What you should do
Your answer must be an exact copy of the entries below, with every picture removed.

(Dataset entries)
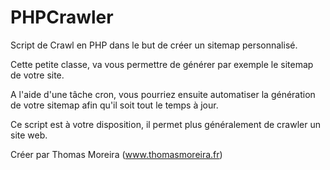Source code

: PHPCrawler
==========

Script de Crawl en PHP dans le but de créer un sitemap personnalisé.

Cette petite classe, va vous permettre de générer par exemple le sitemap de votre site.

A l'aide d'une tâche cron, vous pourriez ensuite automatiser la génération de votre sitemap afin qu'il soit tout le temps à jour.


Ce script est à votre disposition, il permet plus généralement de crawler un site web.


Créer par Thomas Moreira (www.thomasmoreira.fr)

Response to the exercise
Source code

: PHPCrawler
==========

Script de Crawl en PHP dans le but de créer un sitemap personnalisé.

Cette petite classe, va vous permettre de générer par exemple le sitemap de votre site.

A l'aide d'une tâche cron, vous pourriez ensuite automatiser la génération de votre sitemap afin qu'il soit tout le temps à jour.


Ce script est à votre disposition, il permet plus généralement de crawler un site web.


Créer par Thomas Moreira (www.thomasmoreira.fr)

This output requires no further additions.